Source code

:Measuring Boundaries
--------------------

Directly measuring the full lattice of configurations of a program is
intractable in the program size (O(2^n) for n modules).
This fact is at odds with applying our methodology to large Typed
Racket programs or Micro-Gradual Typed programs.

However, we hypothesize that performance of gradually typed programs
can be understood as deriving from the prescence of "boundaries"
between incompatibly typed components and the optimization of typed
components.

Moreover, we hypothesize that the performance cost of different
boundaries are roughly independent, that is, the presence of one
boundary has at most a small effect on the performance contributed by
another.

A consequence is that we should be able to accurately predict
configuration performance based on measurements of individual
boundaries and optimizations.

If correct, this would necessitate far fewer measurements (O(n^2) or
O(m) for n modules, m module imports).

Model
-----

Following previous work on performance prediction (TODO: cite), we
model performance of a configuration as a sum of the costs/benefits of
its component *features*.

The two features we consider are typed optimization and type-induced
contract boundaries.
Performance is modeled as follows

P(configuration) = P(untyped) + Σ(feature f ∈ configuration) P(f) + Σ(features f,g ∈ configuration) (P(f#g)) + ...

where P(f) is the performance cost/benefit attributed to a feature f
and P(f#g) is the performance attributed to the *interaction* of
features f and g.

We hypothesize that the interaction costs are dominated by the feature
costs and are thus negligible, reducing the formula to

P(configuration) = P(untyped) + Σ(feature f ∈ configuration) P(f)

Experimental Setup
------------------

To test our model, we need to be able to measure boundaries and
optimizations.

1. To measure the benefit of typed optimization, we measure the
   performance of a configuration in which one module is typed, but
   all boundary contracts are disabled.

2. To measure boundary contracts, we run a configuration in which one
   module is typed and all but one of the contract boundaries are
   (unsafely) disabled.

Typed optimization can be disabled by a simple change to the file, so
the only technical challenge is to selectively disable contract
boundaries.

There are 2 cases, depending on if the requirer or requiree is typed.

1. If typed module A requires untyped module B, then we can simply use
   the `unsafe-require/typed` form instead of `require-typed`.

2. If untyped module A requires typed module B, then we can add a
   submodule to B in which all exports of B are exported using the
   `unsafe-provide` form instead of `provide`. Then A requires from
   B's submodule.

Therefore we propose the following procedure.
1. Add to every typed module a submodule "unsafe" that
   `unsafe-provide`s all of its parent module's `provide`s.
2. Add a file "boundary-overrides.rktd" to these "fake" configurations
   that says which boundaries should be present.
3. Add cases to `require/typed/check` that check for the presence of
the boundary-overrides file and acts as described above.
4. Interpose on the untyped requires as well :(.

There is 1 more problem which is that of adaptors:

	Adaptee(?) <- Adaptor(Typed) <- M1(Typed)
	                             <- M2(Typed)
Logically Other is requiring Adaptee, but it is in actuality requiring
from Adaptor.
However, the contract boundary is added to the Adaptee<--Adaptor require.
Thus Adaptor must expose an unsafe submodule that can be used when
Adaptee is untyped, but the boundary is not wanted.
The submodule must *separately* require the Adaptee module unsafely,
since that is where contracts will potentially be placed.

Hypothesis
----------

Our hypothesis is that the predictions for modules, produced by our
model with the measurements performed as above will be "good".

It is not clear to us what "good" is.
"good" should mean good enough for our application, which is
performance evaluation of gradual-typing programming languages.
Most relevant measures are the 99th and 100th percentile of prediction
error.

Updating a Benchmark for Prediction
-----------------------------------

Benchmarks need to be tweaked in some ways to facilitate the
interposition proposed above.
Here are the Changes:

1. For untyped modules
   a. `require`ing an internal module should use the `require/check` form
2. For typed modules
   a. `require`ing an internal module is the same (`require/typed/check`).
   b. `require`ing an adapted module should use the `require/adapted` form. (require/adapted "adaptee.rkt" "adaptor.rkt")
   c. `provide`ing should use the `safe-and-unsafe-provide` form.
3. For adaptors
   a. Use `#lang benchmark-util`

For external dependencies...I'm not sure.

# # #

Work item
Find the lines above with the word "adaptors". Copy them out.

Task answer
There is 1 more problem which is that of adaptors:
3. For adaptors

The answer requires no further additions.